There are those, inside and outside the UUP, who would regard David Trimble as the hero of the hour. The fact that he kept his party at the table and withstood fire and brimstone from the Democratic Unionists and the UK Unionist Party has stood to his credit with the wider world.

He also received a ringing endorsement from the conference of his party and the UUP executive. The high-wire act has worked for Mr Trimble so far but he now enters perhaps the most difficult phase of all. When the detail emerges of what is on offer and what must be conceded, will his followers hold their nerve?

The UUP strategy appears to be, very simply, to make a deal with the SDLP and continue to ignore Sinn Fein. Under the "sufficient consensus" rule in the talks, the vote of the republicans is not required to approve an agreement.

But it is hard to see the SDLP agreeing terms that are utterly intolerable to Sinn Fein. Mr Adams may never get to spit and slap the hand of David Trimble in the time-honoured fashion of sealing an agreement but he will be a significant if perhaps invisible presence all the same. The loyalist leaders have won kudos for what is seen as their pragmatic, no-nonsense approach. They have the advantage over Sinn Fein in that a settlement cannot be approved without their support: they are essential to the achievement of sufficient consensus on the unionist side.

But some of them, at least, are keenly aware that this is a doubleedged sword. On the one hand, they will be under pressure to agree, so that the process can move forward; on the other hand they will have to "sell" their positions to their supporters. Sinn Fein will not have a veto over progress in the talks but it will have the luxury of being able to abstain on, or even oppose, the terms of a settlement without wrecking the process.

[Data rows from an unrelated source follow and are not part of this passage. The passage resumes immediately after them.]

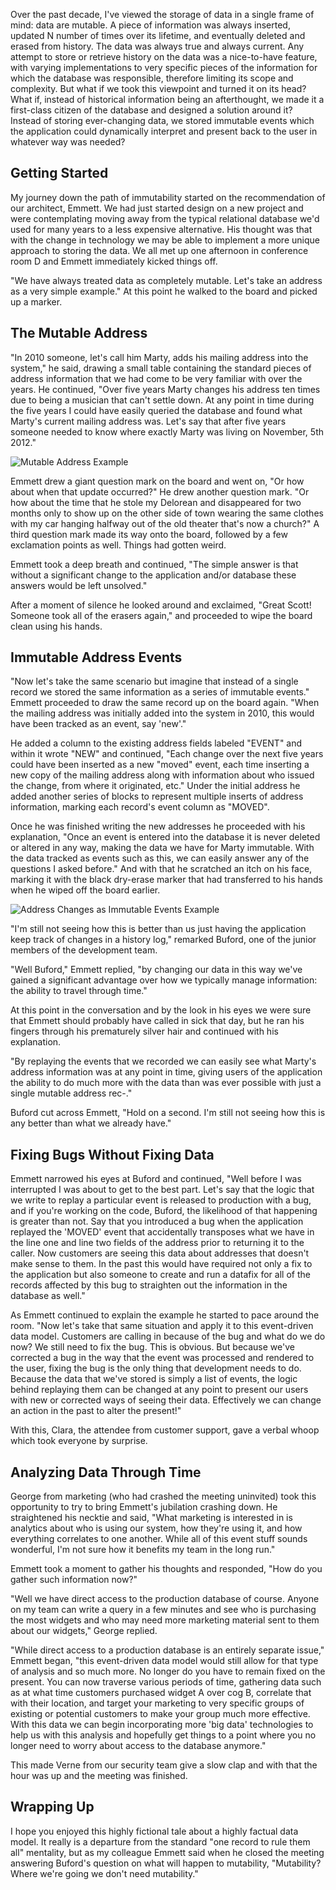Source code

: Over the past decade, I've viewed the storage of data in a single frame of mind: data are mutable. A piece of information was always inserted, updated N number of times over its lifetime, and eventually deleted and erased from history. The data was always true and always current. Any attempt to store or retrieve history on the data was a nice-to-have feature, with varying implementations to very specific pieces of the information for which the database was responsible, therefore limiting its scope and complexity. But what if we took this viewpoint and turned it on its head? What if, instead of historical information being an afterthought, we made it a first-class citizen of the database and designed a solution around it? Instead of storing ever-changing data, we stored immutable events which the application could dynamically interpret and present back to the user in whatever way was needed?

## Getting Started ##
My journey down the path of immutability started on the recommendation of our architect, Emmett. We had just started design on a new project and were contemplating moving away from the typical relational database we'd used for many years to a less expensive alternative. His thought was that with the change in technology we may be able to implement a more unique approach to storing the data. We all met up one afternoon in conference room D and Emmett immediately kicked things off.

"We have always treated data as completely mutable. Let's take an address as a very simple example." At this point he walked to the board and picked up a marker. 
## The Mutable Address ##
"In 2010 someone, let's call him Marty, adds his mailing address into the system," he said, drawing a small table containing the standard pieces of address information that we had come to be very familiar with over the years. He continued, "Over five years Marty changes his address ten times due to being a musician that can't settle down. At any point in time during the five years I could have easily queried the database and found what Marty's current mailing address was. Let's say that after five years someone needed to know where exactly Marty was living on November, 5th 2012." 

![Mutable Address Example](http://drive.google.com/uc?export=view&id=0B9EBxo1jLWh4TThoQjlHNU1Qc00 "Mutable Address Example")

Emmett drew a giant question mark on the board and went on, "Or how about when that update occurred?" He drew another question mark. "Or how about the time that he stole my Delorean and disappeared for two months only to show up on the other side of town wearing the same clothes with my car hanging halfway out of the old theater that's now a church?" A third question mark made its way onto the board, followed by a few exclamation points as well. Things had gotten weird.

Emmett took a deep breath and continued, "The simple answer is that without a significant change to the application and/or database these answers would be left unsolved."

After a moment of silence he looked around and exclaimed, "Great Scott! Someone took all of the erasers again," and proceeded to wipe the board clean using his hands.

## Immutable Address Events ##
"Now let's take the same scenario but imagine that instead of a single record we stored the same information as a series of immutable events." Emmett proceeded to draw the same record up on the board again. "When the mailing address was initially added into the system in 2010, this would have been tracked as an event, say 'new'." 

He added a column to the existing address fields labeled "EVENT" and within it wrote "NEW" and continued, "Each change over the next five years could have been inserted as a new "moved" event, each time inserting a new copy of the mailing address along with information about who issued the change, from where it originated, etc." Under the initial address he added another series of blocks to represent multiple inserts of address information, marking each record's event column as "MOVED". 

Once he was finished writing the new addresses he proceeded with his explanation, "Once an event is entered into the database it is never deleted or altered in any way, making the data we have for Marty immutable. With the data tracked as events such as this, we can easily answer any of the questions I asked before." And with that he scratched an itch on his face, marking it with the black dry-erase marker that had transferred to his hands when he wiped off the board earlier.

![Address Changes as Immutable Events Example](http://drive.google.com/uc?export=view&id=0B9EBxo1jLWh4UzVwaXRRX1duUkk "Address Changes as Immutable Events Example")

"I'm still not seeing how this is better than us just having the application keep track of changes in a history log," remarked Buford, one of the junior members of the development team.

"Well Buford," Emmett replied, "by changing our data in this way we've gained a significant advantage over how we typically manage information: the ability to travel through time."

At this point in the conversation and by the look in his eyes we were sure that Emmett should probably have called in sick that day, but he ran his fingers through his prematurely silver hair and continued with his explanation.

"By replaying the events that we recorded we can easily see what Marty's address information was at any point in time, giving users of the application the ability to do much more with the data than was ever possible with just a single mutable address rec-."

Buford cut across Emmett, "Hold on a second. I'm still not seeing how this is any better than what we already have."

## Fixing Bugs Without Fixing Data ##
Emmett narrowed his eyes at Buford and continued, "Well before I was interrupted I was about to get to the best part. Let's say that the logic that we write to replay a particular event is released to production with a bug, and if you're working on the code, Buford, the likelihood of that happening is greater than not. Say that you introduced a bug when the application replayed the 'MOVED' event that accidentally transposes what we have in the line one and line two fields of the address prior to returning it to the caller. Now customers are seeing this data about addresses that doesn't make sense to them. In the past this would have required not only a fix to the application but also someone to create and run a datafix for all of the records affected by this bug to straighten out the information in the database as well."

As Emmett continued to explain the example he started to pace around the room. "Now let's take that same situation and apply it to this event-driven data model. Customers are calling in because of the bug and what do we do now? We still need to fix the bug. This is obvious. But because we've corrected a bug in the way that the event was processed and rendered to the user, fixing the bug is the only thing that development needs to do. Because the data that we've stored is simply a list of events, the logic behind replaying them can be changed at any point to present our users with new or corrected ways of seeing their data. Effectively we can change an action in the past to alter the present!"

With this, Clara, the attendee from customer support, gave a verbal whoop which took everyone by surprise. 

## Analyzing Data Through Time ##
George from marketing (who had crashed the meeting uninvited) took this opportunity to try to bring Emmett's jubilation crashing down. He straightened his necktie and said, "What marketing is interested in is analytics about who is using our system, how they're using it, and how everything correlates to one another. While all of this event stuff sounds wonderful, I'm not sure how it benefits my team in the long run."

Emmett took a moment to gather his thoughts and responded, "How do you gather such information now?"

"Well we have direct access to the production database of course. Anyone on my team can write a query in a few minutes and see who is purchasing the most widgets and who may need more marketing material sent to them about our widgets," George replied.

"While direct access to a production database is an entirely separate issue," Emmett began, "this event-driven data model would still allow for that type of analysis and so much more. No longer do you have to remain fixed on the present. You can now traverse various periods of time, gathering data such as at what time customers purchased widget A over cog B, correlate that with their location, and target your marketing to very specific groups of existing or potential customers to make your group much more effective. With this data we can begin incorporating more 'big data' technologies to help us with this analysis and hopefully get things to a point where you no longer need to worry about access to the database anymore."

This made Verne from our security team give a slow clap and with that the hour was up and the meeting was finished.

## Wrapping Up ##
I hope you enjoyed this highly fictional tale about a highly factual data model. It really is a departure from the standard "one record to rule them all" mentality, but as my colleague Emmett said when he closed the meeting answering Buford's question on what will happen to mutability, "Mutability? Where we're going we don't need mutability."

The somewhat lethargic pace of the talks has exacerbated internal difficulties in both loyalist and republican ranks. A more purposeful process would ease the strain on both sets of leaders. Here is where Senator Mitchell's mettle will once again be tested. He will have to steer the two-week process of bilateral talks which begins on Monday. It will be his job to narrow down the differences and stress the areas of agreement. Senior UUP sources said they were hoping to embark on an intensive process of one-to-one negotiation with the SDLP. They are well aware the two governments will be putting pressure on the participants to advance the talks.

Sinn Fein and others have accused the UUP of failing to take the talks sufficiently seriously. There has been criticism of the attendance record of some senior unionists, and other participants have complained that the UUP relies too much on its younger members from the legal profession - the so-called "baby barristers" - to beef up its delegation at the plenary sessions. UUP sources said senior members were becoming more involved since the beginning of substantive negotiations and this would intensify with the start of face-to-face talks with the SDLP. For their part, SDLP sources said the party was "determined, willing and anxious to engage". The talks were entering a "defining period". Government sources in Dublin struck a positive note: there was a "widespread conviction that a deal is on" even though "everybody has their own version of what is acceptable".

Bertie Ahern is due to meet Tony Blair next week, probably on Friday. The two leaders will have a chance to review progress in the bilaterals. They know better than most what a crucial time this is. The peace process is on a cliffedge and heroism on all sides is badly needed.